Since the district register must be locked in the above fashion, no additions or deletions may be made to the number of registered voters once the register leaves the commission office. Accordingly, no registration of electors can take place at the election districts.

The question still remains whether there are any other provisions of the Permanent Registration Act which require the closing of the registration rolls at some time earlier than shortly before the district register must be delivered to the election districts. Commencing 30 days prior to each election and primary, a registration commission must begin the process of preparing the district register for delivery to the election districts, including the preparation and distribution of street lists. Section 32 of the act, 25 PS §951-32, requires the commission to compare and correct the general and district registers, while section 33, 25 PS §951-33, requires the preparation of street lists which may be utilized by organized political parties and committees, as well as interested citizens, for the purposes of verifying registration information and forestalling election frauds. In addition, under section 34, 25 PS §951-34, at any time not later than the tenth day preceding any election or primary, any qualified elector may petition the commission to cancel or suspend the registration of any registered elector, and if such petition is granted, the general and district registers are to be amended accordingly.

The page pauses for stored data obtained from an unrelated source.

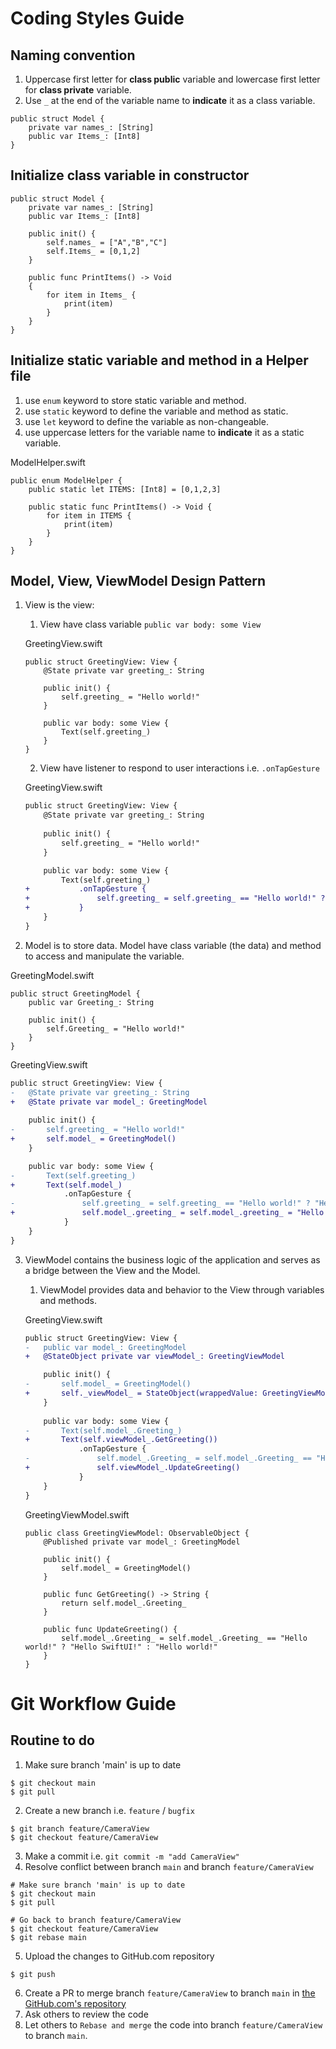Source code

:# Coding Styles Guide

## **Naming convention**
1. Uppercase first letter for **class public** variable and lowercase first letter for **class private** variable.
2. Use `_` at the end of the variable name to **indicate** it as a class variable.

```
public struct Model {
    private var names_: [String]
    public var Items_: [Int8]
}
```

## Initialize **class** variable in constructor

```
public struct Model {
    private var names_: [String]
    public var Items_: [Int8]
    
    public init() {
        self.names_ = ["A","B","C"]
        self.Items_ = [0,1,2]
    }
    
    public func PrintItems() -> Void
    {
        for item in Items_ {
            print(item)
        }
    }
}
```

## Initialize **static** variable and method in a **Helper file**
1. use `enum` keyword to store static variable and method.
2. use `static` keyword to define the variable and method as static.
3. use `let` keyword to define the variable as non-changeable.
4. use uppercase letters for the variable name to **indicate** it as a static variable.

ModelHelper.swift
```
public enum ModelHelper {
    public static let ITEMS: [Int8] = [0,1,2,3]
    
    public static func PrintItems() -> Void {
        for item in ITEMS {
            print(item)
        }
    }
}
```

## Model, View, ViewModel Design Pattern
1. View is the view:
    1. View have class variable `public var body: some View`
    
    GreetingView.swift
    ```
    public struct GreetingView: View {
        @State private var greeting_: String
        
        public init() {
            self.greeting_ = "Hello world!"
        }

        public var body: some View {
            Text(self.greeting_)
        }
    }
    ```
    2. View have listener to respond to user interactions i.e. `.onTapGesture`
    
    GreetingView.swift
    ```diff
    public struct GreetingView: View {
        @State private var greeting_: String
        
        public init() {
            self.greeting_ = "Hello world!"
        }

        public var body: some View {
            Text(self.greeting_)
    +           .onTapGesture {
    +               self.greeting_ = self.greeting_ == "Hello world!" ? "Hello SwiftUI!" : "Hello world!"
    +           }
        }
    }
    ```
2. Model is to store data. Model have class variable (the data) and method to access and manipulate the variable.

GreetingModel.swift
```
public struct GreetingModel {
    public var Greeting_: String
    
    public init() {
        self.Greeting_ = "Hello world!"
    }
}
```

GreetingView.swift
```diff
public struct GreetingView: View {
-   @State private var greeting_: String
+   @State private var model_: GreetingModel
    
    public init() {
-       self.greeting_ = "Hello world!"
+       self.model_ = GreetingModel()
    }

    public var body: some View {
-       Text(self.greeting_)
+       Text(self.model_)
            .onTapGesture {
-               self.greeting_ = self.greeting_ == "Hello world!" ? "Hello SwiftUI!" : "Hello world!"
+               self.model_.greeting_ = self.model_.greeting_ = "Hello world!" ? "Hello SwiftUI!" : "Hello world!"
            }
    }
}
```
3. ViewModel contains the business logic of the application and serves as a bridge between the View and the Model.
    1. ViewModel provides data and behavior to the View through variables and methods.
    
    GreetingView.swift
    ```diff
    public struct GreetingView: View {
    -   public var model_: GreetingModel
    +   @StateObject private var viewModel_: GreetingViewModel

        public init() {
    -       self.model_ = GreetingModel()
    +       self._viewModel_ = StateObject(wrappedValue: GreetingViewModel())
        }
        
        public var body: some View {
    -       Text(self.model_.Greeting_)
    +       Text(self.viewModel_.GetGreeting())
                .onTapGesture {
    -               self.model_.Greeting_ = self.model_.Greeting_ == "Hello world!" ? "Hello SwiftUI!" : "Hello world!"
    +               self.viewModel_.UpdateGreeting()
                }
        }
    }
    ```

    GreetingViewModel.swift
    ```
    public class GreetingViewModel: ObservableObject {
        @Published private var model_: GreetingModel
        
        public init() {
            self.model_ = GreetingModel()
        }
        
        public func GetGreeting() -> String {
            return self.model_.Greeting_
        }
        
        public func UpdateGreeting() {
            self.model_.Greeting_ = self.model_.Greeting_ == "Hello world!" ? "Hello SwiftUI!" : "Hello world!"
        }
    }
    ```

# Git Workflow Guide

## Routine to do

1. Make sure branch 'main' is up to date
```
$ git checkout main
$ git pull
```
2. Create a new branch i.e. `feature` / `bugfix`
```
$ git branch feature/CameraView
$ git checkout feature/CameraView
```
3. Make a commit i.e. `git commit -m "add CameraView"`
4. Resolve conflict between branch `main` and branch `feature/CameraView`
```
# Make sure branch 'main' is up to date
$ git checkout main
$ git pull

# Go back to branch feature/CameraView
$ git checkout feature/CameraView
$ git rebase main
```
5. Upload the changes to GitHub.com repository
```
$ git push
```
6. Create a PR to merge branch `feature/CameraView` to branch `main` in [the GitHub.com's repository](https://github.com/Step-Point/CoreDataExample)
7. Ask others to review the code
8. Let others to `Rebase and merge` the code into branch `feature/CameraView` to branch `main`.
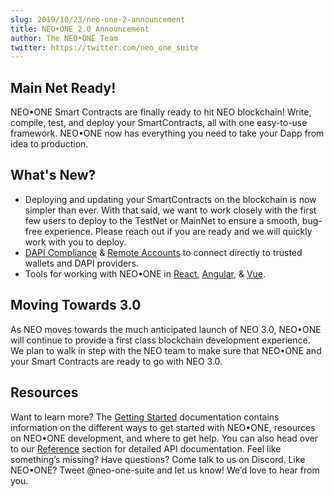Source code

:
 ```yaml
---
slug: 2019/10/23/neo-one-2-announcement
title: NEO•ONE 2.0 Announcement
author: The NEO•ONE Team
twitter: https://twitter.com/neo_one_suite
---
```


## Main Net Ready!

NEO•ONE Smart Contracts are finally ready to hit NEO blockchain! Write, compile, test, and deploy your SmartContracts, all with one easy-to-use framework. NEO•ONE now has everything you need to take your Dapp from idea to production.

## What's New?

- Deploying and updating your SmartContracts on the blockchain is now simpler than ever. With that said, we want to work closely with the first few users to deploy to the TestNet or MainNet to ensure a smooth, bug-free experience. Please reach out if you are ready and we will quickly work with you to deploy.
- [DAPI Compliance](/docs/dapi-support) & [Remote Accounts](/docs/dapi-support) to connect directly to trusted wallets and DAPI providers.
- Tools for working with NEO•ONE in [React](/docs/react), [Angular](/docs/angular), & [Vue](/docs/vue).

## Moving Towards 3.0

As NEO moves towards the much anticipated launch of NEO 3.0, NEO•ONE will continue to provide a first class blockchain development experience. We plan to walk in step with the NEO team to make sure that NEO•ONE and your Smart Contracts are ready to go with NEO 3.0.

## Resources

Want to learn more? The [Getting Started](/docs/getting-started) documentation contains information on the different ways to get started with NEO•ONE, resources on NEO•ONE development, and where to get help. You can also head over to our [Reference](/reference/@neo-one/client) section for detailed API documentation. Feel like something’s missing? Have questions? Come talk to us on Discord. Like NEO•ONE? Tweet @neo-one-suite and let us know! We’d love to hear from you.
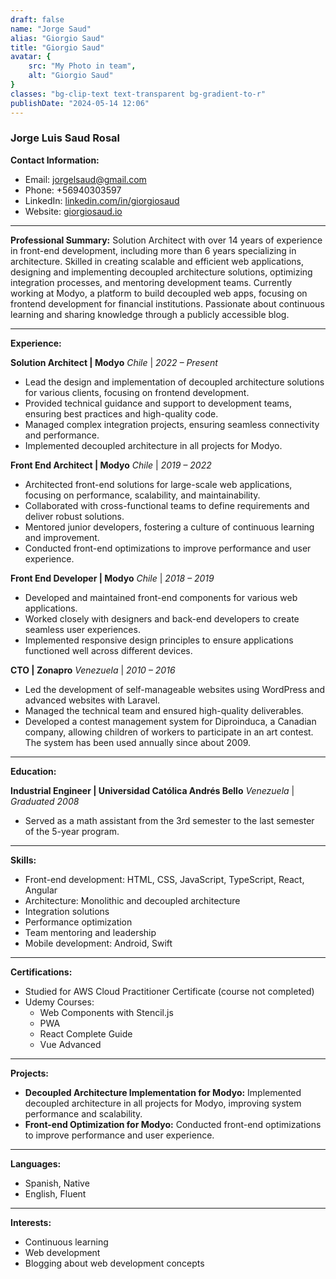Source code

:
 ```yaml
---
draft: false
name: "Jorge Saud"
alias: "Giorgio Saud"
title: "Giorgio Saud"
avatar: {
    src: "My Photo in team",
    alt: "Giorgio Saud"
}
classes: "bg-clip-text text-transparent bg-gradient-to-r"
publishDate: "2024-05-14 12:06"
---
```

### Jorge Luis Saud Rosal

**Contact Information:**

- Email: <jorgelsaud@gmail.com>
- Phone: +56940303597
- LinkedIn: [linkedin.com/in/giorgiosaud](https://www.linkedin.com/in/giorgiosaud/)
- Website: [giorgiosaud.io](https://giorgiosaud.io)

---

**Professional Summary:**
Solution Architect with over 14 years of experience in front-end development, including more than 6 years specializing in architecture. Skilled in creating scalable and efficient web applications, designing and implementing decoupled architecture solutions, optimizing integration processes, and mentoring development teams. Currently working at Modyo, a platform to build decoupled web apps, focusing on frontend development for financial institutions. Passionate about continuous learning and sharing knowledge through a publicly accessible blog.

---

**Experience:**

**Solution Architect | Modyo**
*Chile* | *2022 – Present*

- Lead the design and implementation of decoupled architecture solutions for various clients, focusing on frontend development.
- Provided technical guidance and support to development teams, ensuring best practices and high-quality code.
- Managed complex integration projects, ensuring seamless connectivity and performance.
- Implemented decoupled architecture in all projects for Modyo.

**Front End Architect | Modyo**
*Chile* | *2019 – 2022*

- Architected front-end solutions for large-scale web applications, focusing on performance, scalability, and maintainability.
- Collaborated with cross-functional teams to define requirements and deliver robust solutions.
- Mentored junior developers, fostering a culture of continuous learning and improvement.
- Conducted front-end optimizations to improve performance and user experience.

**Front End Developer | Modyo**
*Chile* | *2018 – 2019*

- Developed and maintained front-end components for various web applications.
- Worked closely with designers and back-end developers to create seamless user experiences.
- Implemented responsive design principles to ensure applications functioned well across different devices.

**CTO | Zonapro**
*Venezuela* | *2010 – 2016*

- Led the development of self-manageable websites using WordPress and advanced websites with Laravel.
- Managed the technical team and ensured high-quality deliverables.
- Developed a contest management system for Diproinduca, a Canadian company, allowing children of workers to participate in an art contest. The system has been used annually since about 2009.

---

**Education:**

**Industrial Engineer | Universidad Católica Andrés Bello**
*Venezuela* | *Graduated 2008*

- Served as a math assistant from the 3rd semester to the last semester of the 5-year program.

---

**Skills:**

- Front-end development: HTML, CSS, JavaScript, TypeScript, React, Angular
- Architecture: Monolithic and decoupled architecture
- Integration solutions
- Performance optimization
- Team mentoring and leadership
- Mobile development: Android, Swift

---

**Certifications:**

- Studied for AWS Cloud Practitioner Certificate (course not completed)
- Udemy Courses:
  - Web Components with Stencil.js
  - PWA
  - React Complete Guide
  - Vue Advanced

---

**Projects:**

- **Decoupled Architecture Implementation for Modyo:** Implemented decoupled architecture in all projects for Modyo, improving system performance and scalability.
- **Front-end Optimization for Modyo:** Conducted front-end optimizations to improve performance and user experience.

---

**Languages:**

- Spanish, Native
- English, Fluent

---

**Interests:**

- Continuous learning
- Web development
- Blogging about web development concepts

Unlike the locking of the district register and its delivery to the election district, these procedures do not preclude concurrent registration. After the street lists are prepared and circulated, there is no impediment to entering additional names upon the general and district registers. Although such names would not be on the street lists, they would still be subject to challenge at the polls, upon a showing to election officers that the elector “has become disqualified by removal from the district since registration”: 25 PS §951-36(a). Since the purposes underlying sections 32 through 34 of the act are thereby served, there is no justification for requiring a halt to registration either 30 or 10 days prior to a special election. Accordingly, we are constrained to conclude that the only legitimate line to be drawn is at the time the district registers must be secured and delivered to the election districts.

In the context of registration for November elections, the courts have not hesitated to extend the time for registration. In Sloane v. Smith, 351 F. Supp. 1299 (M.D. Pa. 1972), a Federal Court ordered the Centre County Commissioners to allow students of the Pennsylvania State University to register for an additional five-day period in October, less than 30 days before the election. Accord, Fair v. Osser, Civil Action No. 71-2212 (E.D. Pa. 1971) (three-judge court; unreported order). In Wenner’s Appeal, 54 D. & C. 223 (1945), the Court of Common Pleas of Lehigh County required registration officials to keep offices open for the purpose of registering veterans who had returned from active service in World War II but who did not return before the date when registration closed. The court ordered that applications for registration be accepted until the day before the election, observing that despite the inconvenience to the registration commission caused by its ruling, it would present no problems impossible of solution.

The legislature’s silence with regard to closing registration before a special election requires that we interpret the existing provisions of the Permanent Registration Act so as to reconcile in the most reasonable way possible the various competing legal considerations. We have attempted to accommodate the important public interest of making the franchise as broadly accessible as possible for a special election with the demands the legislature has placed upon registration commissions to fulfill the various express duties required of them by the Registration Act. By permitting registration up to the end of business hours of the fourth day preceding the special election, i.e., Friday, February 1, 1974, registration commissions will be affording prospective electors an extensive opportunity to register. At the same time, the registration commissions should have sufficient opportunity to prepare and deliver the district registers by noon of the following day.